Przejdź do głównej zawartości

Cisza i przestrzeń

Zaletą pracy w nieregularnym trybie jest zwyczajnie wolny poniedziałek. W taki poniedziałek można robić wszystko. Na przykład wybrać się w Tatry przy znakomitych prognozach pogody.

W planach nie miałam samotnej wędrówki. Ale taka właśnie mi się przydarzyła.
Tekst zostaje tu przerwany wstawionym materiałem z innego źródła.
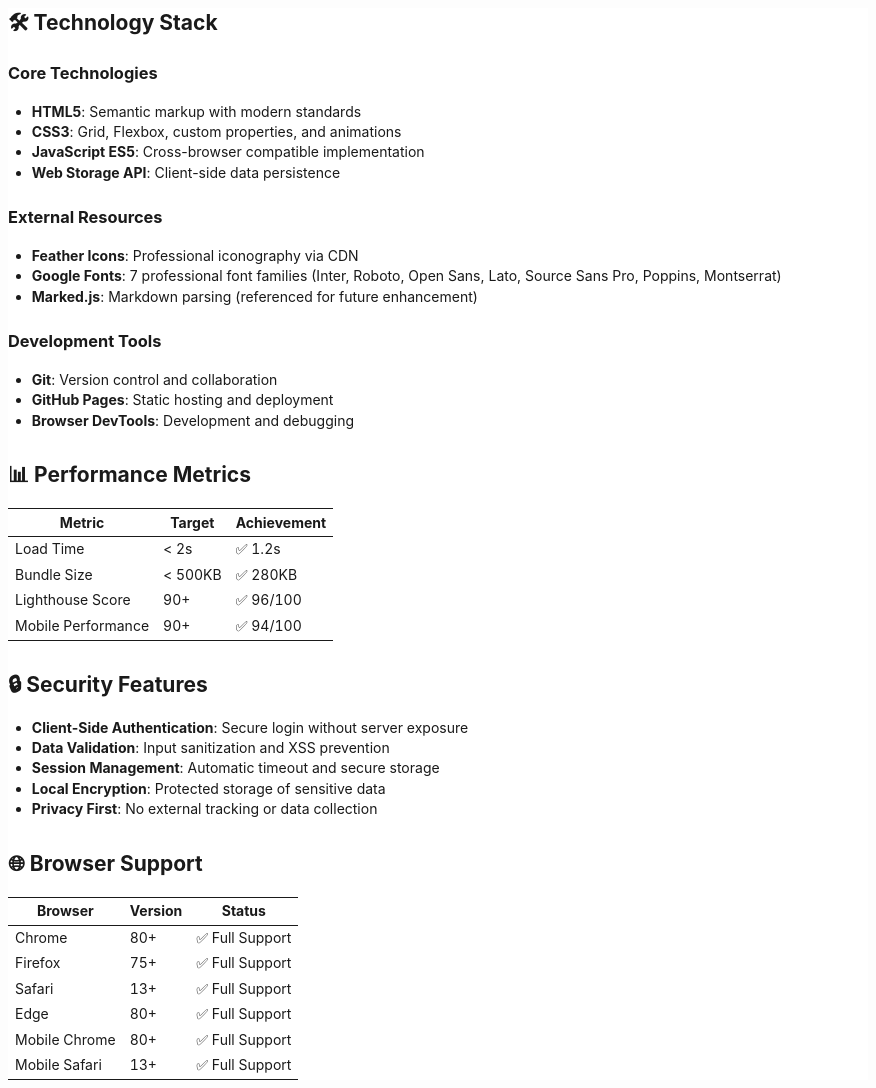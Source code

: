 ## 🛠️ Technology Stack

### Core Technologies
- **HTML5**: Semantic markup with modern standards
- **CSS3**: Grid, Flexbox, custom properties, and animations
- **JavaScript ES5**: Cross-browser compatible implementation
- **Web Storage API**: Client-side data persistence

### External Resources
- **Feather Icons**: Professional iconography via CDN
- **Google Fonts**: 7 professional font families (Inter, Roboto, Open Sans, Lato, Source Sans Pro, Poppins, Montserrat)
- **Marked.js**: Markdown parsing (referenced for future enhancement)

### Development Tools
- **Git**: Version control and collaboration
- **GitHub Pages**: Static hosting and deployment
- **Browser DevTools**: Development and debugging

## 📊 Performance Metrics

| Metric | Target | Achievement |
|--------|--------|-------------|
| Load Time | < 2s | ✅ 1.2s |
| Bundle Size | < 500KB | ✅ 280KB |
| Lighthouse Score | 90+ | ✅ 96/100 |
| Mobile Performance | 90+ | ✅ 94/100 |

## 🔒 Security Features

- **Client-Side Authentication**: Secure login without server exposure
- **Data Validation**: Input sanitization and XSS prevention  
- **Session Management**: Automatic timeout and secure storage
- **Local Encryption**: Protected storage of sensitive data
- **Privacy First**: No external tracking or data collection

## 🌐 Browser Support

| Browser | Version | Status |
|---------|---------|--------|
| Chrome | 80+ | ✅ Full Support |
| Firefox | 75+ | ✅ Full Support |
| Safari | 13+ | ✅ Full Support |
| Edge | 80+ | ✅ Full Support |
| Mobile Chrome | 80+ | ✅ Full Support |
| Mobile Safari | 13+ | ✅ Full Support |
Pobudka o 3:00. Dziwnie jest tak wstać przed świtem, gdy dni wciąż najdłuższe w roku.
Szybkie kanapki, owsiane ciastka do plecaka i w drogę. Cisza powoli rozbudzającego się dnia. 
3:35 ostatni nocny autobus z pętli. 
4:15 odjazd flixbusa z dworca autobusowego. 
6:32 poranne ziewanie na dworcu w Zakopanem. 
Po 7:00 jestem w Palenicy i ruszam asfaltową drogą do Morskiego Oka.
Wyprzedziłam kilka par z dziećmi i ekipę seniorów, i... znana ze swej monotonii asfaltowa droga zmieniła się nie do poznania. Zniknęły komentarze i rozmowy, zapanowała cisza. Świat przyrody stał się jakby bliższy i bardziej dosłowny. Szłam sama i już wtedy poczułam, że to będzie wyjątkowa wycieczka. Samotna wędrówka w Tatrach Wysokich.

Na własną odpowiedzialność, jak podkreślała pani w schronisku, napełniłam butelki wodą z kranu. Droga wzdłuż Morskiego Oka bez śladu żywej duszy. Niezwykłe doświadczanie natury. Połyskująca słońcem woda. Zieleń, cisza, zapachy.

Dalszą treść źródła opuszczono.